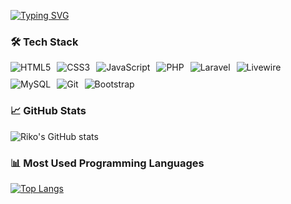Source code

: [![Typing SVG](https://readme-typing-svg.demolab.com?font=Fira+Code&pause=1000&width=435&lines=Hi+there+I%2Cm+Rikos)](https://git.io/typing-svg)

### 🛠️ Tech Stack
<div style="display: flex; flex-wrap: wrap; gap: 10px; align-items: center;">
  <img src="https://img.shields.io/badge/HTML5-%23E34F26.svg?style=for-the-badge&logo=html5&logoColor=white" alt="HTML5"/>
  <img src="https://img.shields.io/badge/CSS3-%231572B6.svg?style=for-the-badge&logo=css3&logoColor=white" alt="CSS3"/>
  <img src="https://img.shields.io/badge/JavaScript-%23F7DF1E.svg?style=for-the-badge&logo=javascript&logoColor=black" alt="JavaScript"/>
  <img src="https://img.shields.io/badge/PHP-%23777BB4.svg?style=for-the-badge&logo=php&logoColor=white" alt="PHP"/>
  <img src="https://img.shields.io/badge/Laravel-%23FF2D20.svg?style=for-the-badge&logo=laravel&logoColor=white" alt="Laravel"/>
  <img src="https://img.shields.io/badge/Livewire-%234E56A6.svg?style=for-the-badge&logo=livewire&logoColor=white" alt="Livewire"/>
  <img src="https://img.shields.io/badge/MySQL-%234479A1.svg?style=for-the-badge&logo=mysql&logoColor=white" alt="MySQL"/>
  <img src="https://img.shields.io/badge/Git-%23F05032.svg?style=for-the-badge&logo=git&logoColor=white" alt="Git"/>
  <img src="https://img.shields.io/badge/Bootstrap-%23563D7C.svg?style=for-the-badge&logo=bootstrap&logoColor=white" alt="Bootstrap"/>
</div>

### 📈 GitHub Stats
![Riko's GitHub stats](https://github-readme-stats.vercel.app/api?username=27rikos&show_icons=true&theme=tokyonight)

### 📊 Most Used Programming Languages
[![Top Langs](https://github-readme-stats.vercel.app/api/top-langs/?username=27rikos&layout=compact&theme=tokyonight)](https://github.com/anuraghazra/github-readme-stats)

------------------------------

ABOUT THIS TASK: Filter this listing and copy only the lines holding the word "readme".

YOUR SOLUTION:
: [![Typing SVG](https://readme-typing-svg.demolab.com?font=Fira+Code&pause=1000&width=435&lines=Hi+there+I%2Cm+Rikos)](https://git.io/typing-svg)
![Riko's GitHub stats](https://github-readme-stats.vercel.app/api?username=27rikos&show_icons=true&theme=tokyonight)
[![Top Langs](https://github-readme-stats.vercel.app/api/top-langs/?username=27rikos&layout=compact&theme=tokyonight)](https://github.com/anuraghazra/github-readme-stats)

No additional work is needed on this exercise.